Below are entries; work out how many of their lines include the string "Request", and reply with the number only.

Data items
◆ ◆ ◆ ◆ ◆ ◆ ◆

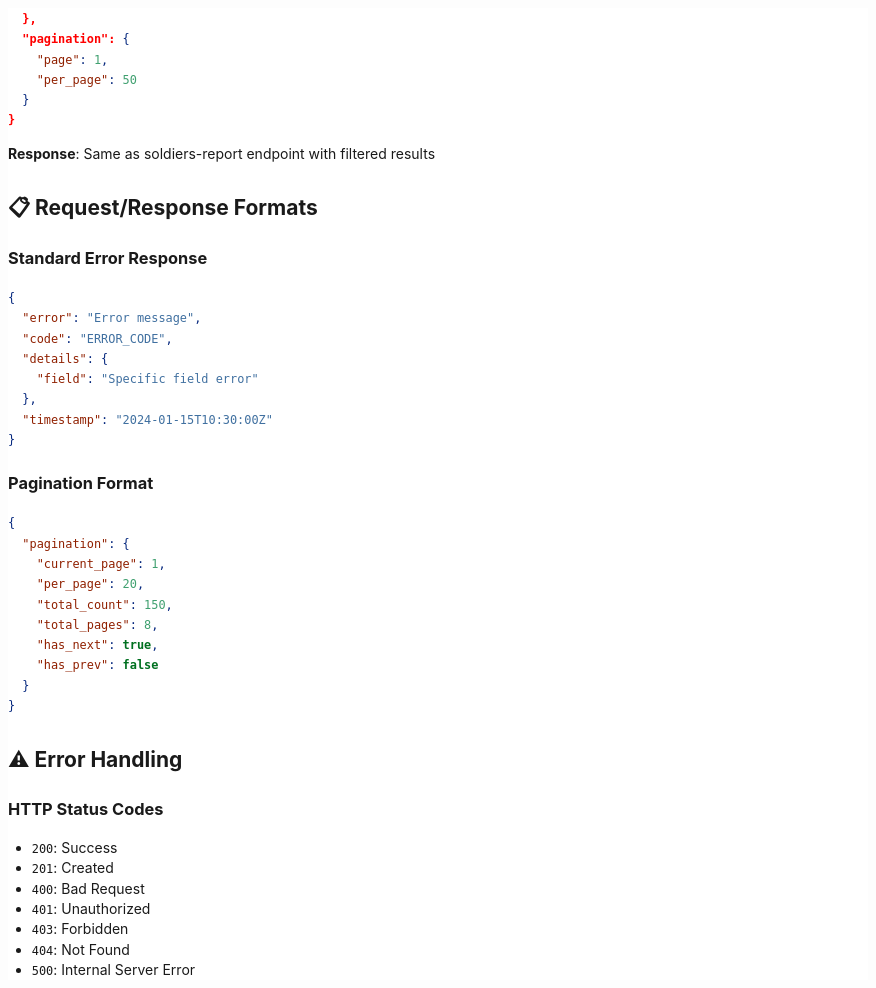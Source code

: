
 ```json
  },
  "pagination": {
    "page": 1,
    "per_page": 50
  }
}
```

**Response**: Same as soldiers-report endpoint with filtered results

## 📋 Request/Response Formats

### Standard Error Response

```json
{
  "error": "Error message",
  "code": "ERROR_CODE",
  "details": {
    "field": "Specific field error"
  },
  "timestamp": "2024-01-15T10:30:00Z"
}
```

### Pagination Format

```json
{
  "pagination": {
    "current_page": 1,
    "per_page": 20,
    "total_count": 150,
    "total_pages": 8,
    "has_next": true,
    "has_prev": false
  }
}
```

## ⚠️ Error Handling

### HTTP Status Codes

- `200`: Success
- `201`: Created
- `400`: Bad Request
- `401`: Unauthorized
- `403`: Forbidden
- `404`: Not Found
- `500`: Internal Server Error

◆ ◆ ◆ ◆ ◆ ◆ ◆

→ Written solution: 2